__REQUIRED WORK__.
Check each line of the entries for the string "even". Report only how many lines have it.

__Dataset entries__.
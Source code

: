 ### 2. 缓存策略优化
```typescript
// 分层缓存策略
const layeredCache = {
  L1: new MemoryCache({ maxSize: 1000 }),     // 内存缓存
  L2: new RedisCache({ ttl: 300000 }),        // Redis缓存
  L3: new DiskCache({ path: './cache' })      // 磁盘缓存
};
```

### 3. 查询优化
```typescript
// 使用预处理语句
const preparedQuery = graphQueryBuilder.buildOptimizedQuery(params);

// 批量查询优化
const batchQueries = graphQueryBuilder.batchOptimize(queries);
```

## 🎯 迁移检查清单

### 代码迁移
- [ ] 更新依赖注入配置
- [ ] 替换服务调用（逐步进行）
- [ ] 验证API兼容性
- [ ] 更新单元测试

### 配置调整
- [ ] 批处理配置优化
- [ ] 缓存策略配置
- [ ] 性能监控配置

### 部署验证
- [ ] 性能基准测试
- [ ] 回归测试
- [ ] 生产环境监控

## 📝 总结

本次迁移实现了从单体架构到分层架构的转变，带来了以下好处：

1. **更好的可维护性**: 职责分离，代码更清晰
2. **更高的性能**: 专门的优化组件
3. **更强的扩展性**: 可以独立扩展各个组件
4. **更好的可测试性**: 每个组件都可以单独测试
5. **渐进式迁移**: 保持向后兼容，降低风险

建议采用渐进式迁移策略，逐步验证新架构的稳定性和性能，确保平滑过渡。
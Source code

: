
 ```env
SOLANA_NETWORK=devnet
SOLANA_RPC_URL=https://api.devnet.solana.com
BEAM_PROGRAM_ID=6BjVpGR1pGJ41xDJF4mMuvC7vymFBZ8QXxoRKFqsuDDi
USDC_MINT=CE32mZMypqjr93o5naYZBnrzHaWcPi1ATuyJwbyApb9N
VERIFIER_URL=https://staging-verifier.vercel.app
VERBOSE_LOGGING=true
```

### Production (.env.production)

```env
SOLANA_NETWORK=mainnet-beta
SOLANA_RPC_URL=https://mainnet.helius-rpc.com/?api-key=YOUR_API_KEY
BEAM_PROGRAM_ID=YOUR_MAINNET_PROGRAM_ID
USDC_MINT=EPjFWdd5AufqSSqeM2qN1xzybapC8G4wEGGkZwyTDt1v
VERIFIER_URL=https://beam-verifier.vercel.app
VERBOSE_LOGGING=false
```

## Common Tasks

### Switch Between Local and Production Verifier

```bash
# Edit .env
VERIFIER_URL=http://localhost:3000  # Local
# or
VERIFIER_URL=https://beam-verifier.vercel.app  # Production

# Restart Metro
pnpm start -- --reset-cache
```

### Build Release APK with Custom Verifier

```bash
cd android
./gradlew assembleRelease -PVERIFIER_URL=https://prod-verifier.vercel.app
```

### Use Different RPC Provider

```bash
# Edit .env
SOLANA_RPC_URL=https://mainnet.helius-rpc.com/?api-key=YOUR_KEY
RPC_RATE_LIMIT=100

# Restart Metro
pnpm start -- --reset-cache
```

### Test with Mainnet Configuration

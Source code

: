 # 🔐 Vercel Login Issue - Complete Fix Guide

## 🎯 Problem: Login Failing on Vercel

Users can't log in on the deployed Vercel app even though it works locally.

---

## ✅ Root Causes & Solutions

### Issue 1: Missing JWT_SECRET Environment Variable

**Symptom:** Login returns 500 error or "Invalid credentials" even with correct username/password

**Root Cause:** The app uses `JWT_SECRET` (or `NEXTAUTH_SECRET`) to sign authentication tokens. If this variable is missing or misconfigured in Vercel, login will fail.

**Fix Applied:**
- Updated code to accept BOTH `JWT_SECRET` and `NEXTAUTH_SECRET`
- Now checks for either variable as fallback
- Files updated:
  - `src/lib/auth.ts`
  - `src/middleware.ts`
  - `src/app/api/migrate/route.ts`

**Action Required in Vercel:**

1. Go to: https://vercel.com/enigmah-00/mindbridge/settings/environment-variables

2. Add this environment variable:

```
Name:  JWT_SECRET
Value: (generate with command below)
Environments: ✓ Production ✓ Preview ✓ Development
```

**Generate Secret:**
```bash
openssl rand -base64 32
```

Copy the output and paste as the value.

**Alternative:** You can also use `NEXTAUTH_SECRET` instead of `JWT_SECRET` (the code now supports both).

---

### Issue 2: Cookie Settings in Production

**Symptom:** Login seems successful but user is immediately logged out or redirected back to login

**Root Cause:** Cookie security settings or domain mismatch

__ANSWER BELOW__.
2